*TO DO*: Without including any picture, transcribe the entries below word for word.

GIVEN DATA Start Marker

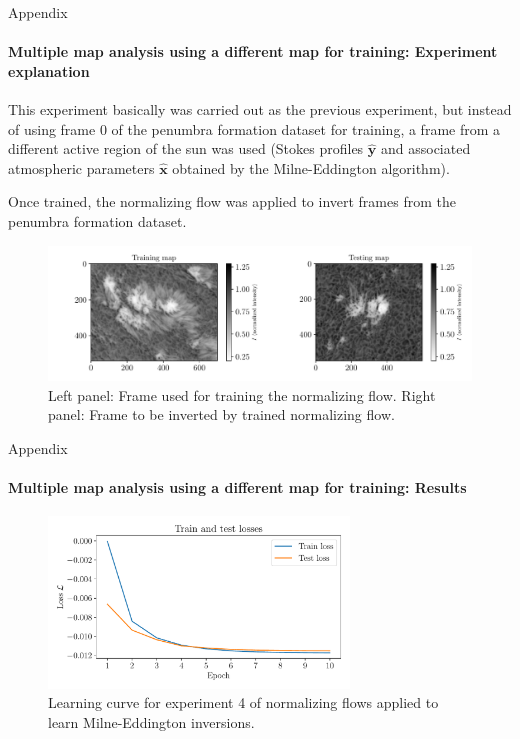 \documentclass{beamer}
\newcommand\matr[1]{\ensuremath{\boldsymbol{\mathbf{#1}}}}
\begin{document}
\begin{frame}[allowframebreaks]{Appendix}
	\framesubtitle{Multiple map analysis using a different map for training: Experiment explanation} %
	This experiment basically was carried out as the previous experiment, but instead of using frame 0 of the penumbra formation dataset for training, a frame from a different active region of the sun was used (Stokes profiles $\hat{\matr{y}}$ and associated atmospheric parameters $\hat{\matr{x}}$ obtained by the Milne-Eddington algorithm).
	
	Once trained, the normalizing flow was applied to invert frames from the penumbra formation dataset.
	\begin{figure}[h!]
		\centering
		\includegraphics[width=\textwidth]{figures/thesis/nf-milne-eddington-example-4-trainingmap-testingmap-nflows-piecewisequadratic.pdf}
		\caption{Left panel: Frame used for training the normalizing flow. Right panel: Frame to be inverted by trained normalizing flow.}
		\label{fig:nf-milne-eddington-example-4-trainingmap-testingmap-nflows-piecewisequadratic}
	\end{figure}
\end{frame}

\begin{frame}[allowframebreaks]{Appendix}
	\framesubtitle{Multiple map analysis using a different map for training: Results} %
	\begin{figure}[h]
		\centering
		\includegraphics[width=8cm]{figures/thesis/nf-milne-eddington-example-4-loss-nflows-piecewisequadratic.pdf}
		\caption{Learning curve for experiment 4 of normalizing flows applied to learn Milne-Eddington inversions.}
		\label{fig:nf-milne-eddington-example-4-loss-nflows-piecewisequadratic}
	\end{figure}
\end{frame}
\end{document}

GIVEN DATA End Marker

*EXERCISE RESPONSE*:
 \documentclass{beamer}
\newcommand\matr[1]{\ensuremath{\boldsymbol{\mathbf{#1}}}}
\begin{document}
\begin{frame}[allowframebreaks]{Appendix}
	\framesubtitle{Multiple map analysis using a different map for training: Experiment explanation} %
	This experiment basically was carried out as the previous experiment, but instead of using frame 0 of the penumbra formation dataset for training, a frame from a different active region of the sun was used (Stokes profiles $\hat{\matr{y}}$ and associated atmospheric parameters $\hat{\matr{x}}$ obtained by the Milne-Eddington algorithm).
	
	Once trained, the normalizing flow was applied to invert frames from the penumbra formation dataset.
	\begin{figure}[h!]
		\centering
		\includegraphics[width=\textwidth]{figures/thesis/nf-milne-eddington-example-4-trainingmap-testingmap-nflows-piecewisequadratic.pdf}
		\caption{Left panel: Frame used for training the normalizing flow. Right panel: Frame to be inverted by trained normalizing flow.}
		\label{fig:nf-milne-eddington-example-4-trainingmap-testingmap-nflows-piecewisequadratic}
	\end{figure}
\end{frame}

\begin{frame}[allowframebreaks]{Appendix}
	\framesubtitle{Multiple map analysis using a different map for training: Results} %
	\begin{figure}[h]
		\centering
		\includegraphics[width=8cm]{figures/thesis/nf-milne-eddington-example-4-loss-nflows-piecewisequadratic.pdf}
		\caption{Learning curve for experiment 4 of normalizing flows applied to learn Milne-Eddington inversions.}
		\label{fig:nf-milne-eddington-example-4-loss-nflows-piecewisequadratic}
	\end{figure}
\end{frame}
\end{document}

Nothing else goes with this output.